Group of protestors wait with signs that read "Straight Outta I-200 to I-1000" during the 2018 Jobs and Justice March in Seattle, WA.

OPINION: Representation Matters

Why an economic recovery agenda shaped by those who have relied on government programs prioritizes investing in people

by Senator Joe Nguyen, 34th Legislative District

The headlines after several of us first-term legislators took office in 2019 proclaimed we were the “most diverse in state history,” and we should all be proud that we broke that record again after last year’s election. What hasn’t made the headlines, however, is the power of the advocacy we’ve witnessed from these legislators in conversations about how we should respond to the dire need felt by people in our communities. 

That powerful advocacy is what’s responsible for the progress we’ve made this session in crafting a budget that reflects our values. Budget policy isn’t academic; the decisions we make about how to spend the state’s resources can be the difference between whether someone eats or starves, or whether they keep a roof over their head or end up homeless during a global pandemic. 

Just over a year ago, we began pushing back against old, conventional wisdom on government’s response in times of an economic crisis — the fallacies of “tighten our belts” and “trim the fat” during a recession. Despite the pandemic lasting far longer than any of us imagined in those early days, we’ve managed to resist the toxic ideology of austerity here in Washington state. Instead, we’re emerging from this year’s legislative session with historic investments in the programs that support people in times of crisis.

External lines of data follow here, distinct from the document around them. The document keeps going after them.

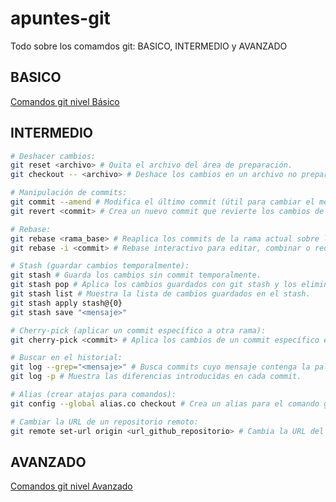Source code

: # apuntes-git

Todo sobre los comamdos git: BASICO, INTERMEDIO y AVANZADO

## BASICO

[Comandos git nivel Básico](https://github.com/alexchristianqr/apuntes-git/blob/main/README.md)

## INTERMEDIO

```bash
# Deshacer cambios:
git reset <archivo> # Quita el archivo del área de preparación.
git checkout -- <archivo> # Deshace los cambios en un archivo no preparado.
```

```bash
# Manipulación de commits:
git commit --amend # Modifica el último commit (útil para cambiar el mensaje del commit o agregar archivos omitidos).
git revert <commit> # Crea un nuevo commit que revierte los cambios de un commit anterior.
```

```bash
# Rebase:
git rebase <rama_base> # Reaplica los commits de la rama actual sobre la rama base especificada.
git rebase -i <commit> # Rebase interactivo para editar, combinar o reordenar commits.
```

```bash
# Stash (guardar cambios temporalmente):
git stash # Guarda los cambios sin commit temporalmente.
git stash pop # Aplica los cambios guardados con git stash y los elimina de la lista de stash.
git stash list # Muestra la lista de cambios guardados en el stash.
git stash apply stash@{0}
git stash save "<mensaje>"
```

```bash
# Cherry-pick (aplicar un commit específico a otra rama):
git cherry-pick <commit> # Aplica los cambios de un commit específico en la rama actual.
```

```bash
# Buscar en el historial:
git log --grep="<mensaje>" # Busca commits cuyo mensaje contenga la palabra especificada.
git log -p # Muestra las diferencias introducidas en cada commit.
```

```bash
# Alias (crear atajos para comandos):
git config --global alias.co checkout # Crea un alias para el comando git checkout.
```

```bash
# Cambiar la URL de un repositorio remoto:
git remote set-url origin <url_github_repositorio> # Cambia la URL del repositorio remoto.
```

## AVANZADO

[Comandos git nivel Avanzado](https://github.com/alexchristianqr/apuntes-git/blob/main/README-avanzado.md)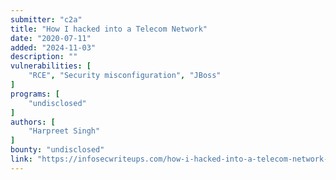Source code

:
 ```yaml
---
submitter: "c2a"
title: "How I hacked into a Telecom Network"
date: "2020-07-11"
added: "2024-11-03"
description: ""
vulnerabilities: [
    "RCE", "Security misconfiguration", "JBoss"
]
programs: [
    "undisclosed"
]
authors: [
    "Harpreet Singh"
]
bounty: "undisclosed"
link: "https://infosecwriteups.com/how-i-hacked-into-a-telecom-network-part-1-getting-the-rce-167c2bb320e6"
---
```





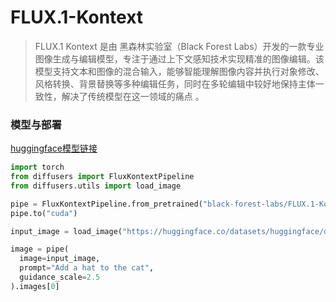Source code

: # FLUX.1-Kontext
> FLUX.1 Kontext 是由 黑森林实验室（Black Forest Labs）开发的一款专业图像生成与编辑模型，专注于通过上下文感知技术实现精准的图像编辑。该模型支持文本和图像的混合输入，能够智能理解图像内容并执行对象修改、风格转换、背景替换等多种编辑任务，同时在多轮编辑中较好地保持主体一致性，解决了传统模型在这一领域的痛点⁠⁣ 。

### 模型与部署
[huggingface模型链接](https://huggingface.co/black-forest-labs/FLUX.1-Kontext-dev)

```python
import torch
from diffusers import FluxKontextPipeline
from diffusers.utils import load_image

pipe = FluxKontextPipeline.from_pretrained("black-forest-labs/FLUX.1-Kontext-dev", torch_dtype=torch.bfloat16)
pipe.to("cuda")

input_image = load_image("https://huggingface.co/datasets/huggingface/documentation-images/resolve/main/diffusers/cat.png")

image = pipe(
  image=input_image,
  prompt="Add a hat to the cat",
  guidance_scale=2.5
).images[0]

```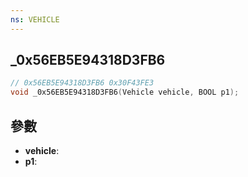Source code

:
 ```yaml
---
ns: VEHICLE
---
```

## _0x56EB5E94318D3FB6

```c
// 0x56EB5E94318D3FB6 0x30F43FE3
void _0x56EB5E94318D3FB6(Vehicle vehicle, BOOL p1);
```


## 參數
* **vehicle**: 
* **p1**: 

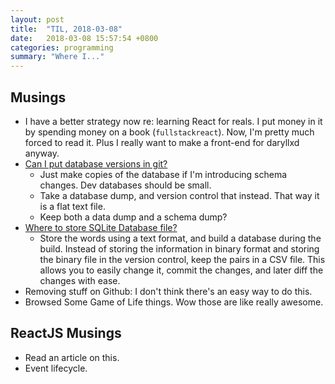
 ```yaml
---
layout: post
title:  "TIL, 2018-03-08"
date:   2018-03-08 15:57:54 +0800
categories: programming
summary: "Where I..."
---
```


## Musings

- I have a better strategy now re: learning React for reals. I put money in it by spending money on a book (`fullstackreact`). Now, I'm pretty much forced to read it. Plus I really want to make a front-end for daryllxd anyway.
- [Can I put database versions in git?](https://stackoverflow.com/questions/846659/how-can-i-put-a-database-under-git-version-control)
  - Just make copies of the database if I'm introducing schema changes. Dev databases should be small.
  - Take a database dump, and version control that instead. That way it is a flat text file.
  - Keep both a data dump and a schema dump?
- [Where to store SQLite Database file?](https://softwareengineering.stackexchange.com/questions/319707/where-to-store-sqlite-database-file)
  - Store the words using a text format, and build a database during the build. Instead of storing the information in binary format and storing the binary file in the version control, keep the pairs in a CSV file. This allows you to easily change it, commit the changes, and later diff the changes with ease.
- Removing stuff on Github: I don't think there's an easy way to do this.
- Browsed Some Game of Life things. Wow those are like really awesome.

## ReactJS Musings

- Read an article on this.
- Event lifecycle.
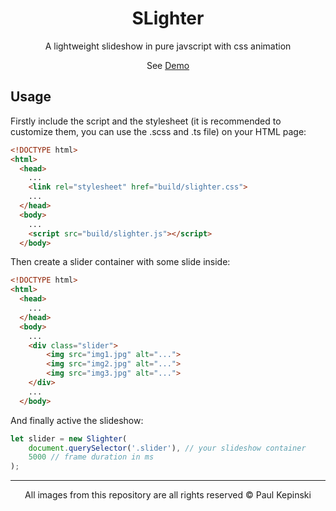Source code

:<h1 align="center">SLighter</h1>

<p align="center">A lightweight slideshow in pure javscript with css animation</p>
<p align="center">See <a href="https://jupiter007-43.github.io/SLighter/demo.html">Demo</a></p>

## Usage

Firstly include the script and the stylesheet (it is recommended to customize them, you can use the .scss and .ts file) on your HTML page:

```html
<!DOCTYPE html>
<html>
  <head>
    ...
    <link rel="stylesheet" href="build/slighter.css">
    ...
  </head>
  <body>
    ...
    <script src="build/slighter.js"></script>
  </body>
```

Then create a slider container with some slide inside:

```html
<!DOCTYPE html>
<html>
  <head>
    ...
  </head>
  <body>
    ...
    <div class="slider">
        <img src="img1.jpg" alt="...">
        <img src="img2.jpg" alt="...">
        <img src="img3.jpg" alt="...">
    </div>
    ...
  </body>
```

And finally active the slideshow:

```js
let slider = new Slighter(
    document.querySelector('.slider'), // your slideshow container
    5000 // frame duration in ms
);
```

---

<p align="center">All images from this repository are all rights reserved © Paul Kepinski</p>
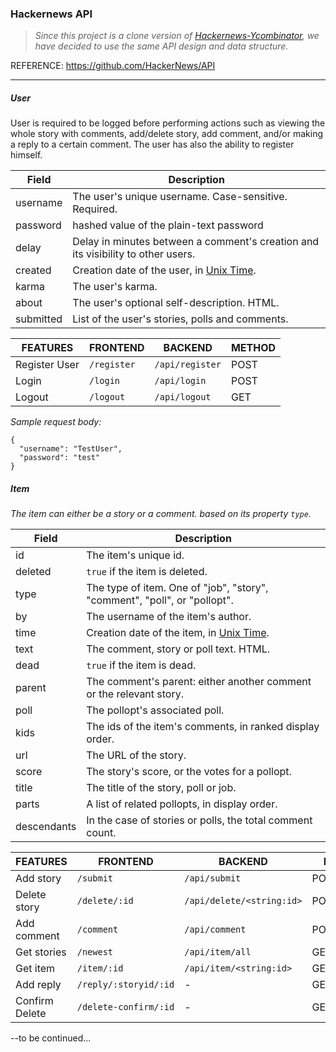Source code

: ### Hackernews API
> _Since this project is a clone version of [Hackernews-Ycombinator](https://news.ycombinator.com/), we have decided to use the same API design and data structure._

REFERENCE: https://github.com/HackerNews/API

---
##### User
User is required to be logged before performing actions such as viewing the whole story with comments, add/delete story, add comment, and/or making a reply to a certain comment. The user has also the ability to register himself.

Field | Description
------|------------
username | The user's unique username. Case-sensitive. Required.
password | hashed value of the plain-text password
delay | Delay in minutes between a comment's creation and its visibility to other users.
created | Creation date of the user, in [Unix Time](http://en.wikipedia.org/wiki/Unix_time).
karma | The user's karma.
about | The user's optional self-description. HTML.
submitted | List of the user's stories, polls and comments.

FEATURES | FRONTEND | BACKEND | METHOD
-------|----------|-------- | ------------
Register User | `/register` | `/api/register` | POST
Login | `/login` | `/api/login` | POST
Logout | `/logout` | `/api/logout` | GET

_Sample request body:_
```
{
  "username": "TestUser",
  "password": "test"
}
```
##### Item

_The item can either be a story or a comment. based on its property `type`._

Field | Description
------|------------
id | The item's unique id.
deleted | `true` if the item is deleted.
type | The type of item. One of "job", "story", "comment", "poll", or "pollopt".
by | The username of the item's author.
time | Creation date of the item, in [Unix Time](http://en.wikipedia.org/wiki/Unix_time).
text | The comment, story or poll text. HTML.
dead | `true` if the item is dead.
parent | The comment's parent: either another comment or the relevant story.
poll | The pollopt's associated poll.
kids | The ids of the item's comments, in ranked display order.
url | The URL of the story.
score | The story's score, or the votes for a pollopt.
title | The title of the story, poll or job.
parts | A list of related pollopts, in display order.
descendants | In the case of stories or polls, the total comment count.

FEATURES | FRONTEND | BACKEND | METHOD
-------|----------|----------- | ---------------
Add story | `/submit` | `/api/submit` | POST
Delete story | `/delete/:id` | `/api/delete/<string:id>` | POST/DELETE
Add comment | `/comment` | `/api/comment` | POST
Get stories | `/newest` | `/api/item/all` | GET
Get item | `/item/:id` | `/api/item/<string:id>` | GET
Add reply | `/reply/:storyid/:id` | - | GET
Confirm Delete | `/delete-confirm/:id` | - | GET

--to be continued...
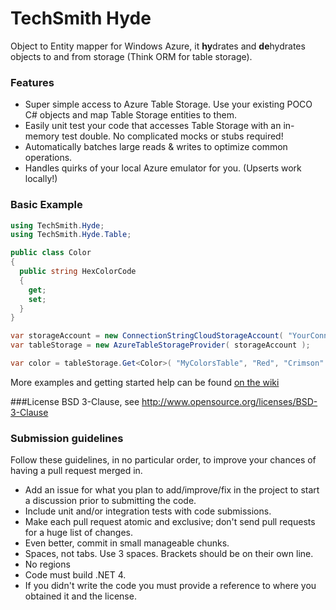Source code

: TechSmith Hyde
========================

Object to Entity mapper for Windows Azure, it **hy**drates and **de**hydrates objects to and from storage (Think ORM for table storage).

### Features
 * Super simple access to Azure Table Storage. Use your existing POCO C# objects and map Table Storage entities to them.
 * Easily unit test your code that accesses Table Storage with an in-memory test double. No complicated mocks or stubs required!
 * Automatically batches large reads & writes to optimize common operations.
 * Handles quirks of your local Azure emulator for you. (Upserts work locally!)

### Basic Example

```csharp
using TechSmith.Hyde;
using TechSmith.Hyde.Table;

public class Color
{
  public string HexColorCode
  {
    get;
    set;
  }
}

var storageAccount = new ConnectionStringCloudStorageAccount( "YourConnectionStringHere" );
var tableStorage = new AzureTableStorageProvider( storageAccount );

var color = tableStorage.Get<Color>( "MyColorsTable", "Red", "Crimson" );

```

More examples and getting started help can be found [on the wiki](https://github.com/TechSmith/hyde/wiki/Getting-Started)

###License
BSD 3-Clause, see http://www.opensource.org/licenses/BSD-3-Clause

### Submission guidelines
Follow these guidelines, in no particular order, to improve your chances of having a pull request merged in.

 * Add an issue for what you plan to add/improve/fix in the project to start a discussion prior to submitting the code.
 * Include unit and/or integration tests with code submissions.
 * Make each pull request atomic and exclusive; don't send pull requests for a huge list of changes.
 * Even better, commit in small manageable chunks.
 * Spaces, not tabs. Use 3 spaces. Brackets should be on their own line.
 * No regions
 * Code must build .NET 4.
 * If you didn't write the code you must provide a reference to where you obtained it and the license. 
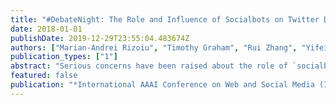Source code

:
 ```yaml
---
title: "#DebateNight: The Role and Influence of Socialbots on Twitter During the 1st 2016 U.S. Presidential Debate"
date: 2018-01-01
publishDate: 2019-12-29T23:55:04.483674Z
authors: ["Marian-Andrei Rizoiu", "Timothy Graham", "Rui Zhang", "Yifei Zhang", "Robert Ackland", "Lexing Xie"]
publication_types: ["1"]
abstract: "Serious concerns have been raised about the role of `socialbots' in manipulating public opinion and influencing the outcome of elections by retweeting partisan content to increase its reach. Here we analyze the role and influence of socialbots on Twitter by determining how they contribute to retweet diffusions. We collect a large dataset of tweets during the 1st U.S. presidential debate in 2016 and we analyze its 1.5 million users from three perspectives: user influence, political behavior (partisanship and engagement) and botness. First, we define a measure of user influence based on the user's active contributions to information diffusions, i.e. their tweets and retweets. Given that Twitter does not expose the retweet structure -- it associates all retweets with the original tweet -- we model the latent diffusion structure using only tweet time and user features, and we implement a scalable novel approach to estimate influence over all possible unfoldings. Next, we use partisan hashtag analysis to quantify user political polarization and engagement. Finally, we use the BotOrNot API to measure user botness (the likelihood of being a bot). We build a two-dimensional \"polarization map\" that allows for a nuanced analysis of the interplay between botness, partisanship and influence. We find that not only are socialbots more active on Twitter -- starting more retweet cascades and retweeting more -- but they are 2.5 times more influential than humans, and more politically engaged. Moreover, pro-Republican bots are both more influential and more politically engaged than their pro-Democrat counterparts. However we caution against blanket statements that software designed to appear human dominates politics-related activity on Twitter. Firstly, it is known that accounts controlled by teams of humans (e.g. organizational accounts) are often identified as bots. Secondly, we find that many highly influential Twitter users are in fact pro-Democrat and that most pro-Republican users are mid-influential and likely to be human (low botness)."
featured: false
publication: "*International AAAI Conference on Web and Social Media (ICWSM '18)*"
---
```


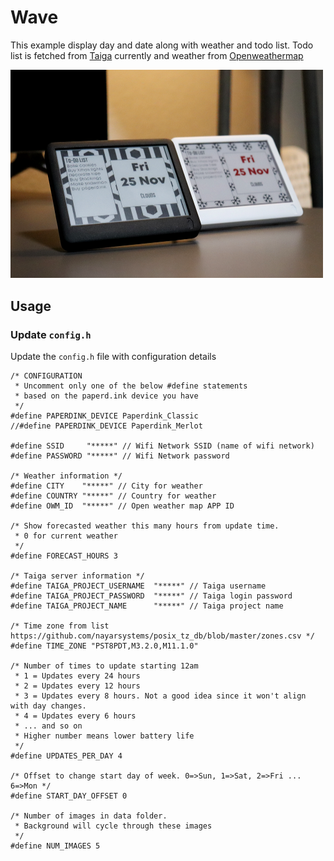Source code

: # Wave
This example display day and date along with weather and todo list.
Todo list is fetched from [Taiga](taiga.io) currently and weather from [Openweathermap](openweathermap.org)

<img src="Wave.png" width="500" alt="Wave image">

## Usage

### Update `config.h`

Update the `config.h` file with configuration details

```
/* CONFIGURATION
 * Uncomment only one of the below #define statements
 * based on the paperd.ink device you have
 */
#define PAPERDINK_DEVICE Paperdink_Classic
//#define PAPERDINK_DEVICE Paperdink_Merlot

#define SSID     "*****" // Wifi Network SSID (name of wifi network)
#define PASSWORD "*****" // Wifi Network password

/* Weather information */
#define CITY    "*****" // City for weather
#define COUNTRY "*****" // Country for weather
#define OWM_ID  "*****" // Open weather map APP ID

/* Show forecasted weather this many hours from update time.
 * 0 for current weather
 */
#define FORECAST_HOURS 3

/* Taiga server information */
#define TAIGA_PROJECT_USERNAME  "*****" // Taiga username
#define TAIGA_PROJECT_PASSWORD  "*****" // Taiga login password
#define TAIGA_PROJECT_NAME      "*****" // Taiga project name

/* Time zone from list https://github.com/nayarsystems/posix_tz_db/blob/master/zones.csv */
#define TIME_ZONE "PST8PDT,M3.2.0,M11.1.0"

/* Number of times to update starting 12am
 * 1 = Updates every 24 hours
 * 2 = Updates every 12 hours
 * 3 = Updates every 8 hours. Not a good idea since it won't align with day changes.
 * 4 = Updates every 6 hours
 * ... and so on
 * Higher number means lower battery life
 */
#define UPDATES_PER_DAY 4

/* Offset to change start day of week. 0=>Sun, 1=>Sat, 2=>Fri ... 6=>Mon */
#define START_DAY_OFFSET 0

/* Number of images in data folder.
 * Background will cycle through these images 
 */
#define NUM_IMAGES 5
```
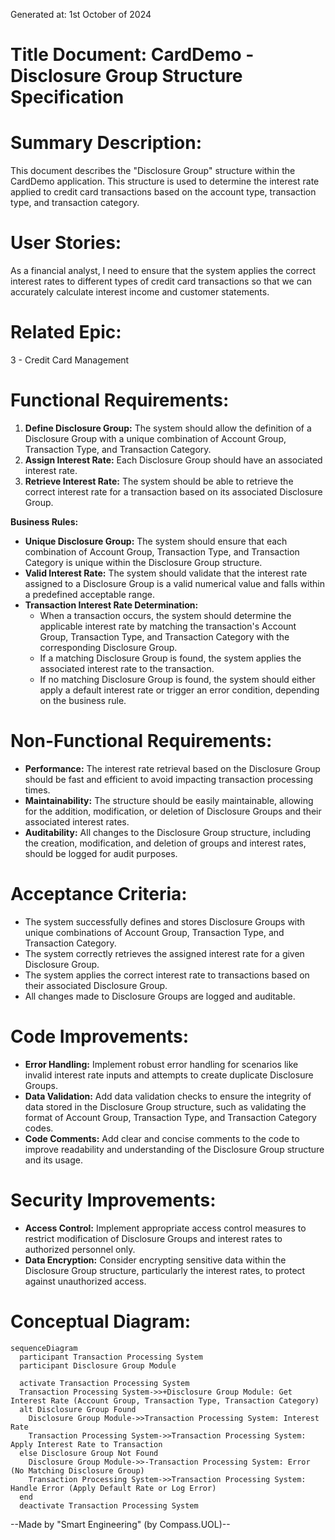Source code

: Generated at: 1st October of 2024

# **Title Document:** CardDemo - Disclosure Group Structure Specification

# **Summary Description:**

This document describes the "Disclosure Group" structure within the CardDemo application. This structure is used to determine the interest rate applied to credit card transactions based on the account type, transaction type, and transaction category. 

# **User Stories:**

As a financial analyst, I need to ensure that the system applies the correct interest rates to different types of credit card transactions so that we can accurately calculate interest income and customer statements.

# **Related Epic:**
3 - Credit Card Management

# **Functional Requirements:**

1. **Define Disclosure Group:** The system should allow the definition of a Disclosure Group with a unique combination of Account Group, Transaction Type, and Transaction Category.
2. **Assign Interest Rate:** Each Disclosure Group should have an associated interest rate.
3. **Retrieve Interest Rate:** The system should be able to retrieve the correct interest rate for a transaction based on its associated Disclosure Group.

**Business Rules:**

* **Unique Disclosure Group:** The system should ensure that each combination of Account Group, Transaction Type, and Transaction Category is unique within the Disclosure Group structure.
* **Valid Interest Rate:** The system should validate that the interest rate assigned to a Disclosure Group is a valid numerical value and falls within a predefined acceptable range.
* **Transaction Interest Rate Determination:**
    * When a transaction occurs, the system should determine the applicable interest rate by matching the transaction's Account Group, Transaction Type, and Transaction Category with the corresponding Disclosure Group.
    * If a matching Disclosure Group is found, the system applies the associated interest rate to the transaction.
    * If no matching Disclosure Group is found, the system should either apply a default interest rate or trigger an error condition, depending on the business rule.

# **Non-Functional Requirements:**

* **Performance:** The interest rate retrieval based on the Disclosure Group should be fast and efficient to avoid impacting transaction processing times.
* **Maintainability:**  The structure should be easily maintainable, allowing for the addition, modification, or deletion of Disclosure Groups and their associated interest rates.
* **Auditability:** All changes to the Disclosure Group structure, including the creation, modification, and deletion of groups and interest rates, should be logged for audit purposes.

# **Acceptance Criteria:**

* The system successfully defines and stores Disclosure Groups with unique combinations of Account Group, Transaction Type, and Transaction Category.
* The system correctly retrieves the assigned interest rate for a given Disclosure Group.
* The system applies the correct interest rate to transactions based on their associated Disclosure Group.
* All changes made to Disclosure Groups are logged and auditable.

# **Code Improvements:**

* **Error Handling:** Implement robust error handling for scenarios like invalid interest rate inputs and attempts to create duplicate Disclosure Groups.
* **Data Validation:** Add data validation checks to ensure the integrity of data stored in the Disclosure Group structure, such as validating the format of Account Group, Transaction Type, and Transaction Category codes.
* **Code Comments:** Add clear and concise comments to the code to improve readability and understanding of the Disclosure Group structure and its usage.

# **Security Improvements:**

* **Access Control:** Implement appropriate access control measures to restrict modification of Disclosure Groups and interest rates to authorized personnel only.
* **Data Encryption:** Consider encrypting sensitive data within the Disclosure Group structure, particularly the interest rates, to protect against unauthorized access.

# **Conceptual Diagram:**

```mermaid
sequenceDiagram
  participant Transaction Processing System
  participant Disclosure Group Module

  activate Transaction Processing System
  Transaction Processing System->>+Disclosure Group Module: Get Interest Rate (Account Group, Transaction Type, Transaction Category)
  alt Disclosure Group Found
    Disclosure Group Module->>Transaction Processing System: Interest Rate
    Transaction Processing System->>Transaction Processing System: Apply Interest Rate to Transaction
  else Disclosure Group Not Found
    Disclosure Group Module->>-Transaction Processing System: Error (No Matching Disclosure Group)
    Transaction Processing System->>Transaction Processing System: Handle Error (Apply Default Rate or Log Error)
  end
  deactivate Transaction Processing System
```

--Made by "Smart Engineering" (by Compass.UOL)--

That paradigm shift will make a huge difference to people who are still unemployed or struggling to make ends meet: Instead of cutting programs people rely on, we’ve increased funding for Temporary Assistance to Needy Families (TANF) by 15%, finally funded the Working Families Tax Credit to the tune of $268 million, and allocated nearly a billion dollars in federal funding to rental relief and other supports to keep people housed. 

Some of these investments, like the Working Families Tax Credit, are long-time progressive priorities that we’re scaling up to meet the dire need of our communities. Others, like the emergency rental assistance program, are unique to this current crisis but will help address systemic inequities that left so many Washingtonians so vulnerable at the start of the pandemic. Here’s what all of the investments the state is making have in common: They had champions in the legislature who understand through firsthand experience what a difference a little bit of help from your community in a time of crisis can make. 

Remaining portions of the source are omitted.